Taking an official stance in relation to it's influence in academia and environments of higher learning, by establishing policy directed toward the new freshman body, a vanguard high profile move saw the, "University of Chicago Strike Back Against Campus Political Correctness". Issuing the below statement; “Our commitment to academic freedom means that we do not support so-called trigger warnings, we do not cancel invited speakers because their topics might prove controversial, and we do not condone the creation of intellectual ‘safe spaces’ where individuals can retreat from ideas and perspectives at odds with their own,” John Ellison, dean of students, wrote to members of the class of 2020, who will arrive next month. In their report assembled by the faculty Committee on Freedom of Expression appointed by Dr. Zimmer and headed by Professor Stone the university established the foundation of their stance. In the wake of the committee's report, several other universities, including Princeton, Purdue, Columbia and the University of Wisconsin system, have adopted similar policies or statements, some of which taken almost verbatim from that of the University of Chicago. That year's letter to University of Chicago freshmen specifically cites the report as embodying the university’s point of view.
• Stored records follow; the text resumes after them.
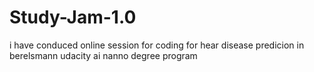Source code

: # Study-Jam-1.0
i have conduced online session for coding for hear disease predicion in berelsmann udacity ai nanno degree program
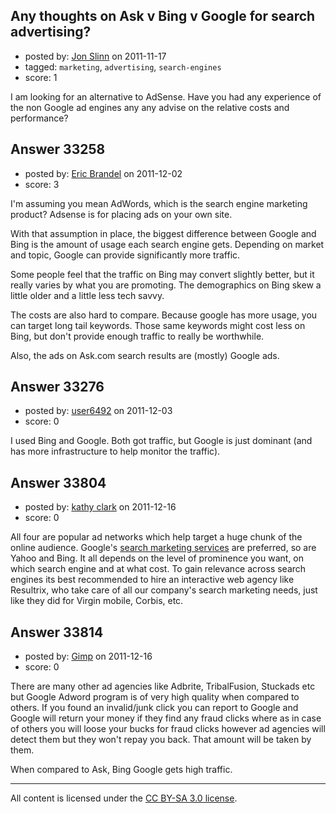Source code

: ## Any thoughts on Ask v Bing v Google for search advertising?

- posted by: [Jon Slinn](https://stackexchange.com/users/-1/14370-jon-slinn) on 2011-11-17
- tagged: `marketing`, `advertising`, `search-engines`
- score: 1

I am looking for an alternative to AdSense. Have you had any experience of the non Google ad engines any any advise on the relative costs and performance? 


## Answer 33258

- posted by: [Eric Brandel](https://stackexchange.com/users/-1/6348-eric-brandel) on 2011-12-02
- score: 3

I'm assuming you mean AdWords, which is the search engine marketing product? Adsense is for placing ads on your own site.

With that assumption in place, the biggest difference between Google and Bing is the amount of usage each search engine gets. Depending on market and topic, Google can provide significantly more traffic. 

Some people feel that the traffic on Bing may convert slightly better, but it really varies by what you are promoting. The demographics on Bing skew a little older and a little less tech savvy.

The costs are also hard to compare. Because google has more usage, you can target long tail keywords. Those same keywords might cost less on Bing, but don't provide enough traffic to really be worthwhile.

Also, the ads on Ask.com search results are (mostly) Google ads.


## Answer 33276

- posted by: [user6492](https://stackexchange.com/users/-1/6492-user6492) on 2011-12-03
- score: 0

I used Bing and Google.  Both got traffic, but Google is just dominant (and has more infrastructure to help monitor the traffic).


## Answer 33804

- posted by: [kathy clark](https://stackexchange.com/users/-1/15074-kathy-clark) on 2011-12-16
- score: 0

<p>All four are popular ad networks which help target a huge chunk of the online audience. Google's <a href="http://www.resultrix.com/search/index.html" rel="nofollow">search marketing services</a> are preferred, so are Yahoo and Bing. It all depends on the level of prominence you want, on which search engine and at what cost. To gain relevance across search engines its best recommended to hire an interactive web agency like Resultrix, who take care of all our company's search marketing needs, just like they did for Virgin mobile, Corbis, etc.</p>



## Answer 33814

- posted by: [Gimp](https://stackexchange.com/users/-1/13350-gimp) on 2011-12-16
- score: 0

There are many other ad agencies like Adbrite, TribalFusion, Stuckads etc but Google Adword program is of very high quality when compared to others. If you found an invalid/junk click you can report to Google and Google will return your money if they find any fraud clicks where as in case of others you will loose your bucks for fraud clicks however ad agencies will detect them but they won't repay you back. That amount will be taken by them.

When compared to Ask, Bing Google gets high traffic.



---

All content is licensed under the [CC BY-SA 3.0 license](https://creativecommons.org/licenses/by-sa/3.0/).
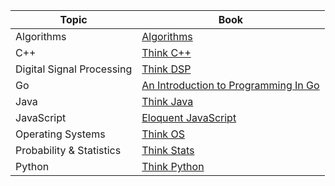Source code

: | Topic | Book | 
|-------| ------ |
|Algorithms| [Algorithms](https://jeffe.cs.illinois.edu/teaching/algorithms/book/Algorithms-JeffE.pdf)|
|C++| [Think C++](https://www.greenteapress.com/thinkcpp/thinkCScpp.pdf)|
|Digital Signal Processing| [Think DSP](https://greenteapress.com/thinkdsp/thinkdsp.pdf)
|Go| [An Introduction to Programming In Go](https://www.golang-book.com/public/pdf/gobook.3186517259.pdf)
|Java| [Think Java](https://greenteapress.com/thinkjava7/thinkjava2.pdf)|
|JavaScript| [Eloquent JavaScript](https://eloquentjavascript.net/Eloquent_JavaScript.pdf)|
|Operating Systems| [Think OS](https://greenteapress.com/thinkos/thinkos.pdf)|
|Probability & Statistics| [Think Stats](https://greenteapress.com/thinkstats2/thinkstats2.pdf)|
|Python| [Think Python](https://greenteapress.com/thinkpython2/thinkpython2.pdf)|
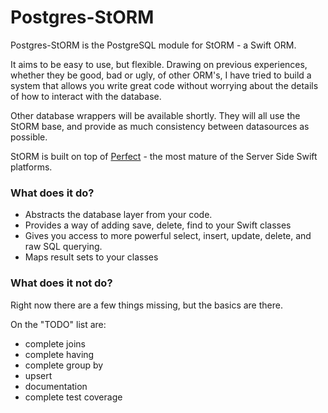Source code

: # Postgres-StORM

Postgres-StORM is the PostgreSQL module for StORM - a Swift ORM.

It aims to be easy to use, but flexible. Drawing on previous experiences, whether they be good, bad or ugly, of other ORM's, I have tried to build a system that allows you write great code without worrying about the details of how to interact with the database.

Other database wrappers will be available shortly. They will all use the StORM base, and provide as much consistency between datasources as possible.

StORM is built on top of [Perfect](https://github.com/PerfectlySoft/Perfect) - the most mature of the Server Side Swift platforms.

### What does it do?

* Abstracts the database layer from your code.
* Provides a way of adding save, delete, find to your Swift classes
* Gives you access to more powerful select, insert, update, delete, and raw SQL querying.
* Maps result sets to your classes


### What does it not do?

Right now there are a few things missing, but the basics are there. 

On the "TODO" list are:

* complete joins
* complete having
* complete group by
* upsert
* documentation
* complete test coverage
The objectives of it's policy surmised in The Washington Post's "Don’t Ask Us for Trigger Warnings or Safe Spaces, the University of Chicago Tells Freshmen". From which the school's dean, John Ellison, is quoted; "In a word, the University’s fundamental commitment is to the principle that debate or deliberation may not be suppressed because the ideas put forth are thought by some or even by most members of the University community to be offensive, unwise, immoral, or wrong-headed. It is for the individual members of the University community, not for the University as an institution, to make those judgments for themselves, and to act on those judgments not by seeking to suppress speech, but by openly and vigorously contesting the ideas that they oppose. Indeed, fostering the ability of members of the University community to engage in such debate and deliberation in an effective and responsible manner is an essential part of the University’s educational mission."